Thin carrot plants to two inches apart when tops are four inches high. Some carrots will be large enough to eat. Thin the carrots to four inches apart as they continue to grow. Overcrowding and rocky soils result in poor quality roots. If radishes were mixed with the carrots, pull and eat them as they mature.
Five to ten feet of row per person should supply enough fresh carrots for table use. One foot of row will yield about one pound of carrots.
· Imperator 58
Keep carrots free of weeds, especially when they are small. Weeds use nutrients and moisture and cause reduced carrot yields.

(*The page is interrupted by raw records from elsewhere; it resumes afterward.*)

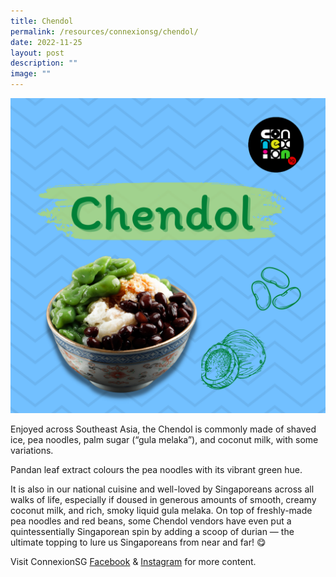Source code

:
 ```yaml
---
title: Chendol
permalink: /resources/connexionsg/chendol/
date: 2022-11-25
layout: post
description: ""
image: ""
---
```

![](/images/connexionsg/2022/chendol%20v2.png)

Enjoyed across Southeast Asia, the Chendol is commonly made of shaved ice, pea noodles, palm sugar (“gula melaka”), and coconut milk, with some variations.

Pandan leaf extract colours the pea noodles with its vibrant green hue.

It is also in our national cuisine and well-loved by Singaporeans across all walks of life, especially if doused in generous amounts of smooth, creamy coconut milk, and rich, smoky liquid gula melaka. On top of freshly-made pea noodles and red beans, some Chendol vendors have even put a quintessentially Singaporean spin by adding a scoop of durian — the ultimate topping to lure us Singaporeans from near and far! 😋

Visit ConnexionSG [Facebook](https://www.facebook.com/ConnexionSG) & [Instagram](https://www.instagram.com/connexionsg) for more content.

Scratch the soil lightly around the plants to prevent crusting. Water the plants as required to keep the soil moist to a depth of about three inches. Scatter two tablespoons of fertilizer per ten feet of row beside the plants when the tops are about four inches high. Fertilize again when tops are six-to-eight inches high if the tops become pale.
Name and description
1/2-to 1 1/2-inches long; yellow to white, dark head and tail; slender; feeds on root
up to 1 1/4 inches long; dull gray, brown to black; striped or spotted, soft bodied, smooth; curls up when touched; cuts off young plants near soil level
Before using a pesticide read the label. Always follow cautions, warnings and directions.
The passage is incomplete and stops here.